Find out if the survival rate was different across 1st, 2nd and 3rd class (PClass)
If you had to predict whether a person will survive or not, just by looking at their cabin class, what rule would you follow?
Now, find the chances of survival by combining above factors, i.e. for each of the following - (Male, 1st Class), (Male, 2nd Class), (Male, 3rd Class), (Female, 1st Class), (Female, 2nd Class), (Female, 3rd Class)
What are the observations?
If you had to predict whether a person will survive or not, looking at both their gender and cabin class, what rule will you follow?
Do you think this predictor rule is better or worse than the one based only on gender or only on cabin class?
How would you check for survival on
Age: This is a continuous variable, so you may have to group into brackets of 10 years each
Number of siblings or spouse - how would you explain the fact that people traveling with more than 2 spouse of siblings didn't survive
Parch (parent/children) - what is the observation? What do you think will happen if we combine sibling, spouse, parent, child - how would you do that?
What do you expect on fares? Again, you may need to categorize. Is this an independent variable, or perhaps correlated to a previous one? How can we ascertain that?
Embarked - see the trend, and check if this is an independent variable or not
Cleaning the data
See which variables have missing data. How would you fill those?
For example, Embarked only has 2 missing elements, and there is strong bias, so those items can be filled as "mode" of the field
However, "Cabin" has a lot of missing data, so perhaps we can mark missing values as NA
Age - lot of missing data. How should we fill that? Perhaps use the salutation, and then take a median for that salutation? May be take the median as per their sex and class?
Testing the Predictor - Open the "Test" file. This file has feature data on passengers, but does not specify whether each of these people survived or not.

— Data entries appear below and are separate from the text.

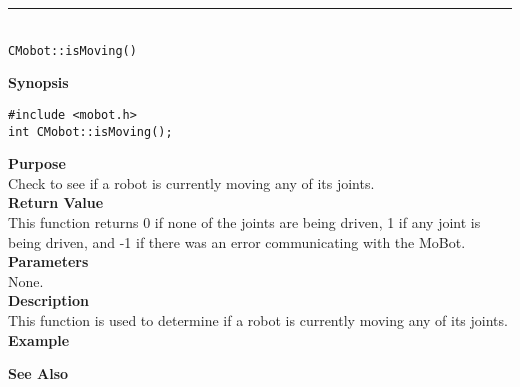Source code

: \noindent
\vspace{5pt}
\rule{4.5in}{0.015in}\\
\noindent
{\LARGE \texttt{CMobot::isMoving()}}\\
{}

\noindent
{\bf Synopsis}\\
\begin{verbatim}
#include <mobot.h>
int CMobot::isMoving();
\end{verbatim}

\noindent
{\bf Purpose}\\
Check to see if a robot is currently moving any of its joints.\\

\noindent
{\bf Return Value}\\
This function returns 0 if none of the joints are being driven, 1 if any joint
is being driven, and -1 if there was an error communicating with the MoBot.\\

\noindent
{\bf Parameters}\\
None.\\

\noindent
{\bf Description}\\
This function is used to determine if a robot is currently moving any of
its joints. \\

\noindent
{\bf Example}\\
\noindent

\noindent
{\bf See Also}\\

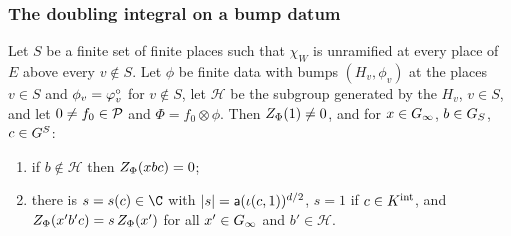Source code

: \subsubsection*{The doubling integral on a bump datum}
\begin{proposition}\label{pf:tlift:datum}
Let $S$ be a finite set of finite places such that $\chi_W$ is unramified at every place of $E$ above every
$v\notin S$. Let $\phi$ be finite data with bumps $(H_v,\phi_v)$ at the places $v\in S$ and $\phi_v=\varphi^{\circ}_v$ for $v\notin S$,
let $\mathcal H$ be the subgroup generated by the $H_v$, $v\in S$, and let $0\ne f_0\in\mathcal{P}$ and $\Phi=f_0\otimes\phi$. Then
$Z_\Phi(1)\ne0$, and for $x\in G_\infty$, $b\in G_S$, $c\in G^{S}$:
\begin{enumerate}[label=(\alph*),nosep]
\item if $b\notin\mathcal H$ then $Z_\Phi(xbc)=0$;
\item there is $s=s(c)\in\C$ with $|s|=\mathsf{a}(\iota(c,1))^{d/2}$, $s=1$ if $c\in K^{\mathrm{int}}$, and
  $Z_\Phi(x'b'c)=s\,Z_\Phi(x')$ for all $x'\in G_\infty$ and $b'\in\mathcal H$.
\end{enumerate}
\end{proposition}

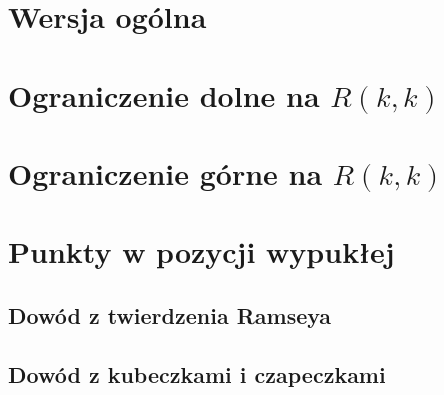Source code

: \section{Wersja ogólna}


\section{Ograniczenie dolne na \texorpdfstring{\(R(k, k)\)}{R(k, k)}}


\section{Ograniczenie górne na \texorpdfstring{\(R(k, k)\)}{R(k, k)}}


\section{Punkty w pozycji wypukłej}
\subsection{Dowód z twierdzenia Ramseya}


\subsection{Dowód z kubeczkami i czapeczkami}

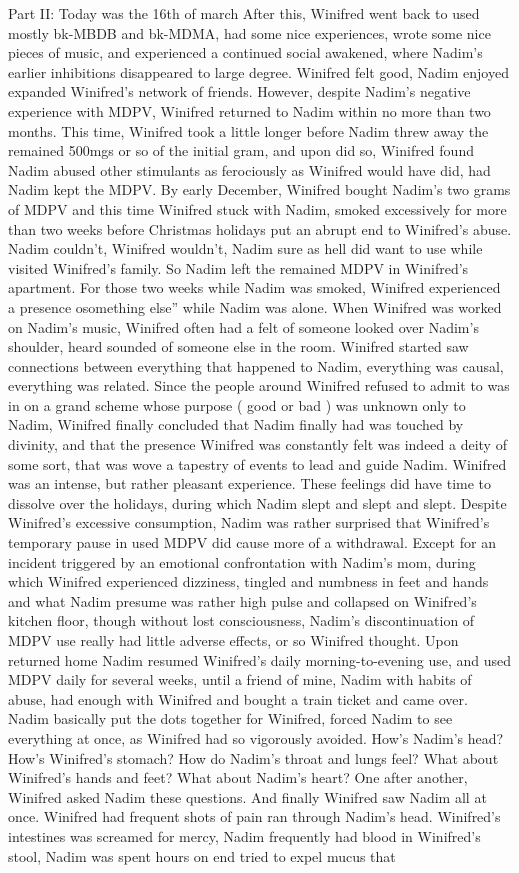 \documentclass[12pt]{book}
\begin{document}
Part II: Today was the 16th of march After this, Winifred went back to used mostly bk-MBDB and bk-MDMA, had some nice experiences, wrote some nice pieces of music, and experienced a continued social awakened, where Nadim's earlier inhibitions disappeared to large degree. Winifred felt good, Nadim enjoyed expanded Winifred's network of friends. However, despite Nadim's negative experience with MDPV, Winifred returned to Nadim within no more than two months. This time, Winifred took a little longer before Nadim threw away the remained 500mgs or so of the initial gram, and upon did so, Winifred found Nadim abused other stimulants as ferociously as Winifred would have did, had Nadim kept the MDPV. By early December, Winifred bought Nadim's two grams of MDPV and this time Winifred stuck with Nadim, smoked excessively for more than two weeks before Christmas holidays put an abrupt end to Winifred's abuse. Nadim couldn't, Winifred wouldn't, Nadim sure as hell did want to use while visited Winifred's family. So Nadim left the remained MDPV in Winifred's apartment. For those two weeks while Nadim was smoked, Winifred experienced a presence osomething else'' while Nadim was alone. When Winifred was worked on Nadim's music, Winifred often had a felt of someone looked over Nadim's shoulder, heard sounded of someone else in the room. Winifred started saw connections between everything that happened to Nadim, everything was causal, everything was related. Since the people around Winifred refused to admit to was in on a grand scheme whose purpose ( good or bad ) was unknown only to Nadim, Winifred finally concluded that Nadim finally had was touched by divinity, and that the presence Winifred was constantly felt was indeed a deity of some sort, that was wove a tapestry of events to lead and guide Nadim. Winifred was an intense, but rather pleasant experience. These feelings did have time to dissolve over the holidays, during which Nadim slept and slept and slept. Despite Winifred's excessive consumption, Nadim was rather surprised that Winifred's temporary pause in used MDPV did cause more of a withdrawal. Except for an incident triggered by an emotional confrontation with Nadim's mom, during which Winifred experienced dizziness, tingled and numbness in feet and hands and what Nadim presume was rather high pulse and collapsed on Winifred's kitchen floor, though without lost consciousness, Nadim's discontinuation of MDPV use really had little adverse effects, or so Winifred thought. Upon returned home Nadim resumed Winifred's daily morning-to-evening use, and used MDPV daily for several weeks, until a friend of mine, Nadim with habits of abuse, had enough with Winifred and bought a train ticket and came over. Nadim basically put the dots together for Winifred, forced Nadim to see everything at once, as Winifred had so vigorously avoided. How's Nadim's head? How's Winifred's stomach? How do Nadim's throat and lungs feel? What about Winifred's hands and feet? What about Nadim's heart? One after another, Winifred asked Nadim these questions. And finally Winifred saw Nadim all at once. Winifred had frequent shots of pain ran through Nadim's head. Winifred's intestines was screamed for mercy, Nadim frequently had blood in Winifred's stool, Nadim was spent hours on end tried to expel mucus that 
\end{document}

Create a column "Survived" and mark every entry under that 0 or 1, depending on whether as per your predictor, that person would have survived or not.

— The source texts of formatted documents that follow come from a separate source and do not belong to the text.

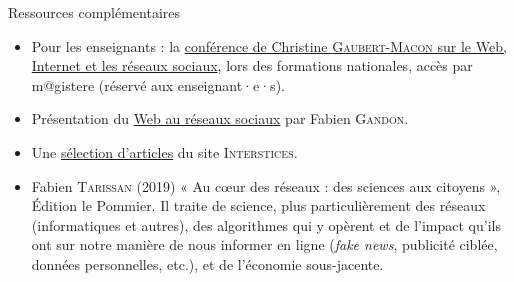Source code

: \vspace{4pt}

\begin{gofurther}{Ressources complémentaires}
\begin{itemize}\jazzitem
\item Pour les enseignants : la \href{https://magistere.education.fr/dgesco/}{conférence de Christine \textsc{Gaubert-Macon} sur le Web, Internet et les réseaux sociaux}, lors des formations nationales, accès par m@gistere (réservé aux enseignant·e·s).
\item Présentation du \href{https://pixees.fr/du-web-aux-reseaux-sociaux/}{Web au réseaux sociaux} par Fabien \textsc{Gandon}.
\item Une \href{https://interstices.info/dossier/snt-reseaux-sociaux/}{sélection d'articles} du site \textsc{Interstices}.
\end{itemize}

\vspace{2pt}
\begin{itemize}\jazzitem
\item Fabien \textsc{Tarissan} (2019) « Au cœur des réseaux : des sciences aux citoyens », Édition le Pommier. Il traite de science, plus particulièrement des réseaux (informatiques et autres), des algorithmes qui y opèrent et de l'impact qu'ils ont sur notre manière de nous informer en ligne (\textit{fake news}, publicité ciblée, données personnelles, etc.), et de l'économie sous-jacente.
\end{itemize}


\end{gofurther}
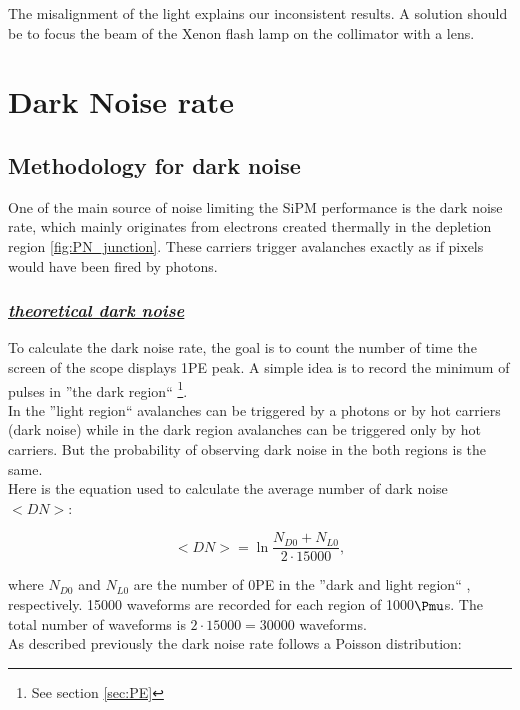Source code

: \documentclass[a4paper, 11pt]{report}%
\newcommand{\xfl}{Xenon flash lamp }
\begin{document}
  The misalignment of the light explains our inconsistent results. A solution should be to focus the beam of the \xfl on the collimator
  with a lens.   
  
  \section{Dark Noise rate}\label{sec:DN}
  
     
  \subsection{Methodology for dark noise}
  
  One of the main source of noise limiting the SiPM performance is the dark noise rate, which mainly originates from electrons 
  created thermally in the depletion region \ref{fig:PN_junction}. These carriers trigger avalanches exactly as 
  if pixels would have been fired by photons.
  
  \subsubsection{\textit{\underline{theoretical dark noise}}}

  
  To calculate the dark noise rate, the goal is to count the number of time the screen of the scope
  displays 1PE peak. A simple idea is 
  to record the minimum of pulses in ''the dark region`` \footnote{See section \ref{sec:PE}}.\\
  In the ''light region`` avalanches can be triggered by a photons or by hot carriers (dark noise) while in the dark region
  avalanches can be triggered only by hot carriers. But the probability of observing dark noise in the both regions is the same. 
  \\
  
  Here is the equation used to calculate the average number of dark noise $<DN>$:
  
  \begin{equation}
    <DN> = \ln{\frac{N_{D0}+N_{L0}}{2\cdot15000}},
  \end{equation}

  where $N_{D0}$ and $N_{L0}$ are the number of 0PE in the ''dark and light region`` , respectively. 15000 waveforms are recorded
  for each region of 1000$\Pmu$s. The total number of waveforms is $2\cdot15000 = 30000$ waveforms. 
  \\
  
  As described previously the dark noise rate follows a Poisson distribution:
  
\end{document}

Create a "Submission" file. A template of the file is enclosed. To create a file for submission, create a new file. Now from the Testing file, copy the columns labeled ID and Survived (only those two columns), and paste them onto the new file in first two columns. Save the file as CSV (comma separated) format.
On the website mentioned, upload the submission file. Browse and add the same file you have created for both "Code File" and "Solution File". You may put any note in the description.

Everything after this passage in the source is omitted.